_GIVEN DATA:_
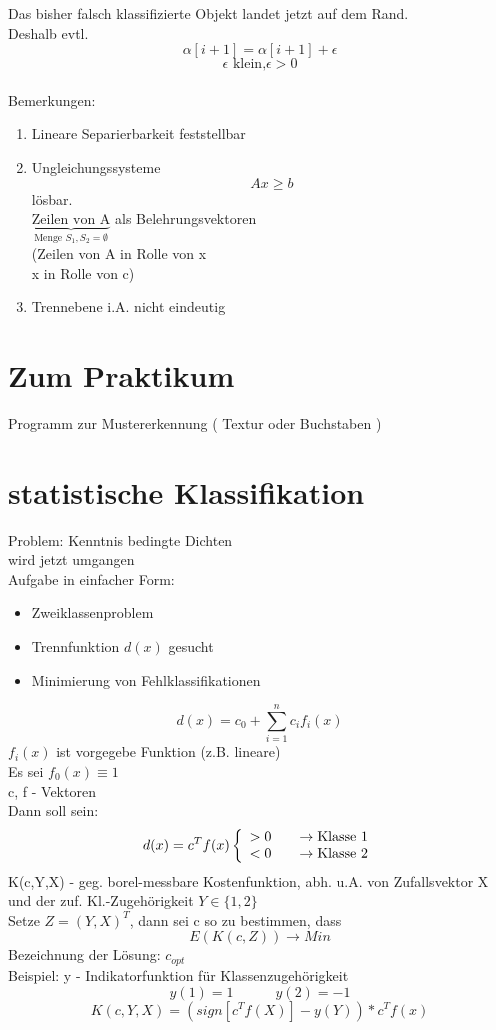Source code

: \documentclass[a4paper,12pt]{scrreprt}
\begin{document}
Das bisher falsch klassifizierte Objekt landet jetzt auf dem Rand.\\
Deshalb evtl.
$$\alpha[i+1] = \alpha[i+1]+\epsilon$$
$$\epsilon \text{ klein,}\epsilon>0$$
\\
Bemerkungen:
\begin{enumerate}
 \item Lineare Separierbarkeit feststellbar
 \item Ungleichungssysteme
 $$A x \geq b $$
 lösbar.\\
 $\underbrace{\text{Zeilen von A}}_{\text{Menge }S_1, S_2=\emptyset}$ als Belehrungsvektoren\\
 (Zeilen von A in Rolle von x\\
 x in Rolle von c)
 \item Trennebene i.A. nicht eindeutig
\end{enumerate}

\section*{Zum Praktikum}

Programm zur Mustererkennung ( Textur oder Buchstaben ) 

\section{statistische Klassifikation}

Problem: Kenntnis bedingte Dichten\\
wird jetzt umgangen\\
Aufgabe in einfacher Form:
\begin{itemize}
 \item Zweiklassenproblem
 \item Trennfunktion $d(x)$ gesucht
 \item Minimierung von Fehlklassifikationen
\end{itemize}

$$d(x) = c_0 + \sum^n_{i=1}c_if_i(x) $$
$f_i(x)$ ist vorgegebe Funktion (z.B. lineare)\\
Es sei $f_0(x) \equiv 1$\\
c, f - Vektoren\\
Dann soll sein:
$$d(x) = c^Tf(x) \left\{ 
  \begin{array}{l l}
    > 0 & \quad \rightarrow \text{Klasse 1}\\
    < 0 & \quad \rightarrow \text{Klasse 2}
  \end{array} \right. $$
  K(c,Y,X) - geg. borel-messbare Kostenfunktion, abh. u.A. von Zufallsvektor X und der zuf. Kl.-Zugehörigkeit $Y\in\{1,2\}$\\
  Setze $Z=(Y,X)^T$, dann sei c so zu bestimmen, dass
  $$E(K(c,Z))\rightarrow Min$$
  Bezeichnung der Lösung: $c_{opt}$\\
  Beispiel: y - Indikatorfunktion für Klassenzugehörigkeit\\
  $$y(1) = 1\quad\quad\quad y(2)=-1$$
  $$K(c,Y,X) = (sign[c^Tf(X)] - y(Y)) * c^Tf(x)$$
  
\end{document}
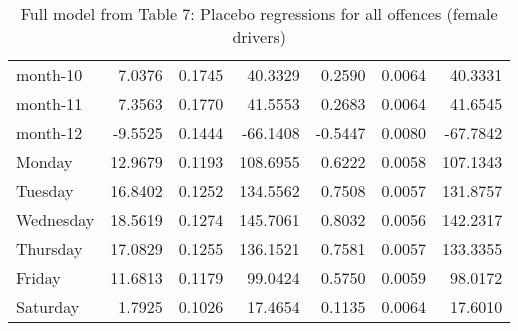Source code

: \documentclass[10pt]{article}
\begin{document}
\begin{table}[ht]
\begin{tabular}{lrrrrrr}
  month-10 & 7.0376 & 0.1745 & 40.3329 & 0.2590 & 0.0064 & 40.3331 \\ 
  month-11 & 7.3563 & 0.1770 & 41.5553 & 0.2683 & 0.0064 & 41.6545 \\ 
  month-12 & -9.5525 & 0.1444 & -66.1408 & -0.5447 & 0.0080 & -67.7842 \\ 
  Monday & 12.9679 & 0.1193 & 108.6955 & 0.6222 & 0.0058 & 107.1343 \\ 
  Tuesday & 16.8402 & 0.1252 & 134.5562 & 0.7508 & 0.0057 & 131.8757 \\ 
  Wednesday & 18.5619 & 0.1274 & 145.7061 & 0.8032 & 0.0056 & 142.2317 \\ 
  Thursday & 17.0829 & 0.1255 & 136.1521 & 0.7581 & 0.0057 & 133.3355 \\ 
  Friday & 11.6813 & 0.1179 & 99.0424 & 0.5750 & 0.0059 & 98.0172 \\ 
  Saturday & 1.7925 & 0.1026 & 17.4654 & 0.1135 & 0.0064 & 17.6010 \\ 
   \hline
\end{tabular}
\caption{Full model from Table 7: Placebo regressions for all offences (female drivers)} 
\label{tab_7_all_pts_no_age_F}
\end{table}


\clearpage
\pagebreak



\end{document}
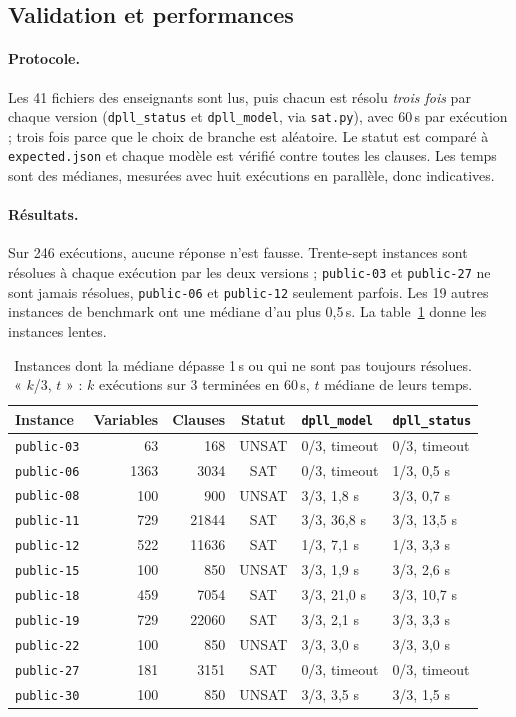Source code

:\documentclass[11pt,a4paper]{article}
\begin{document}
\subsection{Validation et performances}

\paragraph{Protocole.} Les 41 fichiers des enseignants sont lus, puis chacun est résolu \emph{trois fois} par chaque version (\texttt{dpll\_status} et \texttt{dpll\_model}, via \texttt{sat.py}), avec 60\,s par exécution ; trois fois parce que le choix de branche est aléatoire. Le statut est comparé à \texttt{expected.json} et chaque modèle est vérifié contre toutes les clauses. Les temps sont des médianes, mesurées avec huit exécutions en parallèle, donc indicatives.

\paragraph{Résultats.} Sur 246 exécutions, aucune réponse n'est fausse. Trente-sept instances sont résolues à chaque exécution par les deux versions ; \texttt{public-03} et \texttt{public-27} ne sont jamais résolues, \texttt{public-06} et \texttt{public-12} seulement parfois. Les 19 autres instances de benchmark ont une médiane d'au plus 0{,}5\,s. La table~\ref{tab:q2} donne les instances lentes.
\begin{table}[H]
\centering\small
\begin{tabular}{@{}lrrcll@{}}
\toprule
Instance & Variables & Clauses & Statut & \texttt{dpll\_model} & \texttt{dpll\_status}\\
\midrule
\texttt{public-03} & 63 & 168 & UNSAT & 0/3, timeout & 0/3, timeout\\
\texttt{public-06} & 1363 & 3034 & SAT & 0/3, timeout & 1/3, 0,5 s\\
\texttt{public-08} & 100 & 900 & UNSAT & 3/3, 1,8 s & 3/3, 0,7 s\\
\texttt{public-11} & 729 & 21844 & SAT & 3/3, 36,8 s & 3/3, 13,5 s\\
\texttt{public-12} & 522 & 11636 & SAT & 1/3, 7,1 s & 1/3, 3,3 s\\
\texttt{public-15} & 100 & 850 & UNSAT & 3/3, 1,9 s & 3/3, 2,6 s\\
\texttt{public-18} & 459 & 7054 & SAT & 3/3, 21,0 s & 3/3, 10,7 s\\
\texttt{public-19} & 729 & 22060 & SAT & 3/3, 2,1 s & 3/3, 3,3 s\\
\texttt{public-22} & 100 & 850 & UNSAT & 3/3, 3,0 s & 3/3, 3,0 s\\
\texttt{public-27} & 181 & 3151 & SAT & 0/3, timeout & 0/3, timeout\\
\texttt{public-30} & 100 & 850 & UNSAT & 3/3, 3,5 s & 3/3, 1,5 s\\
\bottomrule
\end{tabular}
\caption{Instances dont la médiane dépasse 1\,s ou qui ne sont pas toujours résolues. « $k$/3, $t$ » : $k$ exécutions sur 3 terminées en 60\,s, $t$ médiane de leurs temps.}
\label{tab:q2}
\end{table}
\end{document}
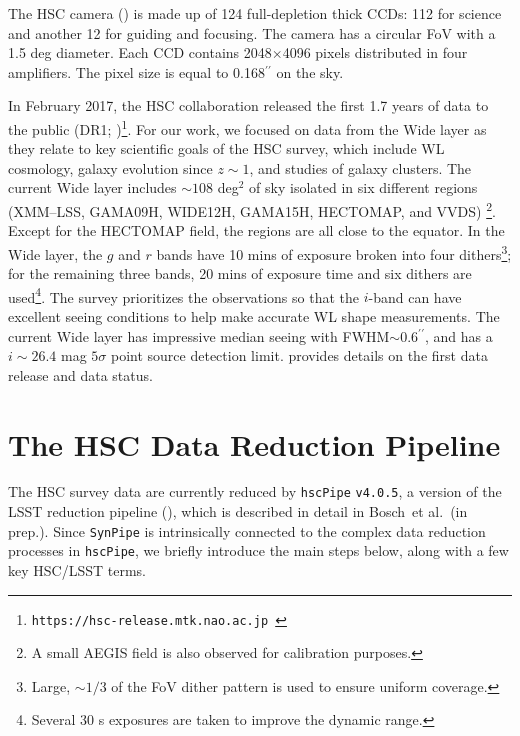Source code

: \documentclass[useamsfonts]{pasj01}
\def\asec{$^{\prime\prime}$}
\def\etal{{\ et al.~}}
\def\hscpipe{\texttt{hscPipe}}
\def\synpipe{\texttt{SynPipe}}
\begin{document}
    The HSC camera (\citealt{Miyazaki2012}) is made up of 124 full-depletion thick 
    CCDs: 112 for science and another 12 for guiding and focusing.
    The camera has a circular FoV with a 1.5 deg diameter.
    Each CCD contains 2048$\times$4096 pixels distributed in four amplifiers.
    The pixel size is equal to 0.168\asec{} on the sky.

    In February 2017, the HSC collaboration released the first 1.7 years of data to 
    the public (DR1; 
    \citealt{HSCDR1})\footnote{\texttt{https://hsc-release.mtk.nao.ac.jp }}.
    For our work, we focused on data from the Wide layer as they relate to key 
    scientific goals of the HSC survey, which include WL cosmology, galaxy evolution 
    since $z{\sim}1$, and studies of galaxy clusters.
    The current Wide layer includes ${\sim}108$ deg$^2$ of sky isolated in
   six different regions (XMM--LSS, GAMA09H, WIDE12H, GAMA15H, HECTOMAP, and VVDS)
    \footnote{A small AEGIS field is also observed for calibration purposes.}.
    Except for the HECTOMAP field, the regions are all close to the equator. 
    In the Wide layer, the $g$ and $r$ bands have 10 mins of exposure broken into four
    dithers\footnote{Large, ${\sim}1/3$ of the FoV dither pattern is used to ensure
    uniform coverage.}; for the remaining three bands, 20 mins of exposure time and six
    dithers are used\footnote{Several 30 s exposures are taken to improve the 
    dynamic range.}.
    The survey prioritizes the observations so that the $i$-band can have excellent
    seeing conditions to help make accurate WL shape measurements.
    The current Wide layer has impressive median seeing with FWHM${\sim}0.6$\asec{},
    and has a $i{\sim} 26.4$ mag $5\sigma$ point source detection limit. 
    \citealt{HSCDR1} provides details on the first data release and data status.
 

\section{The HSC Data Reduction Pipeline}
    \label{ssec:hscpipe}

    The HSC survey data are currently reduced by \hscpipe{} \texttt{v4.0.5}, a
    version of the LSST reduction pipeline (\citealt{Ivezic2008, Axelrod2010,
    Juric2015}), which is described in detail in Bosch\etal (in prep.).
    Since \synpipe{} is intrinsically connected to the complex data reduction
    processes in \hscpipe{}, we briefly introduce the main steps below, along with
    a few key HSC/LSST terms.
\end{document}
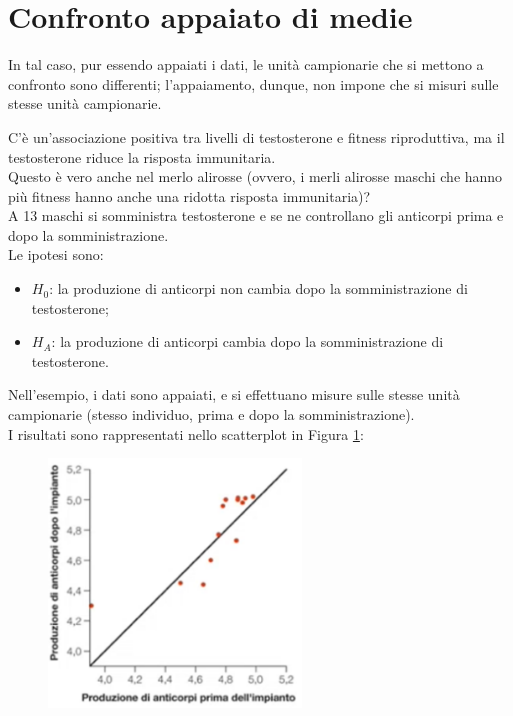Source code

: \documentclass[10pt, draft]{book}
\newcommand{\tightlist}{%
\setlength{\itemsep}{1pt}\setlength{\parskip}{0pt}\setlength{\parsep}{0pt}}
\newcounter{example}[section]
\begin{document}
\section{Confronto appaiato di medie}

In tal caso, pur essendo appaiati i dati, le unità campionarie che si mettono a confronto sono differenti; l'appaiamento, dunque, non impone che si misuri sulle stesse unità campionarie.
\begin{example}\label{esmerlo}
    C'è un'associazione positiva tra livelli di testosterone e fitness riproduttiva, ma il testosterone riduce la risposta immunitaria.
    \\
    Questo è vero anche nel merlo alirosse (ovvero, i merli alirosse maschi che hanno più fitness hanno anche una ridotta risposta immunitaria)?
    \\
    A 13 maschi si somministra testosterone e se ne controllano gli anticorpi prima e dopo la somministrazione.
    \\
    Le ipotesi sono:
    \begin{itemize} \tightlist
        \item $H_0$: la produzione di anticorpi non cambia dopo la somministrazione di testosterone;
        \item $H_A$: la produzione di anticorpi cambia dopo la somministrazione di testosterone.
    \end{itemize}
    Nell'esempio, i dati sono appaiati, e si effettuano misure sulle stesse unità campionarie (stesso individuo, prima e dopo la somministrazione).
    \\
    I risultati sono rappresentati nello scatterplot in Figura \ref{fig12.2-1}:
    \begin{figure}[H]\label{fig12.2-1}
        \centering
        \includegraphics[width=0.6\textwidth]{fig12.2-1}

\end{figure}
\end{example}
\end{document}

_PROBLEM TO WORK ON:_ Starting from the records above, filter out all lines except those containing the word "jetzt".

_EXERCISE OUTPUT:_
Das bisher falsch klassifizierte Objekt landet jetzt auf dem Rand.\\
wird jetzt umgangen\\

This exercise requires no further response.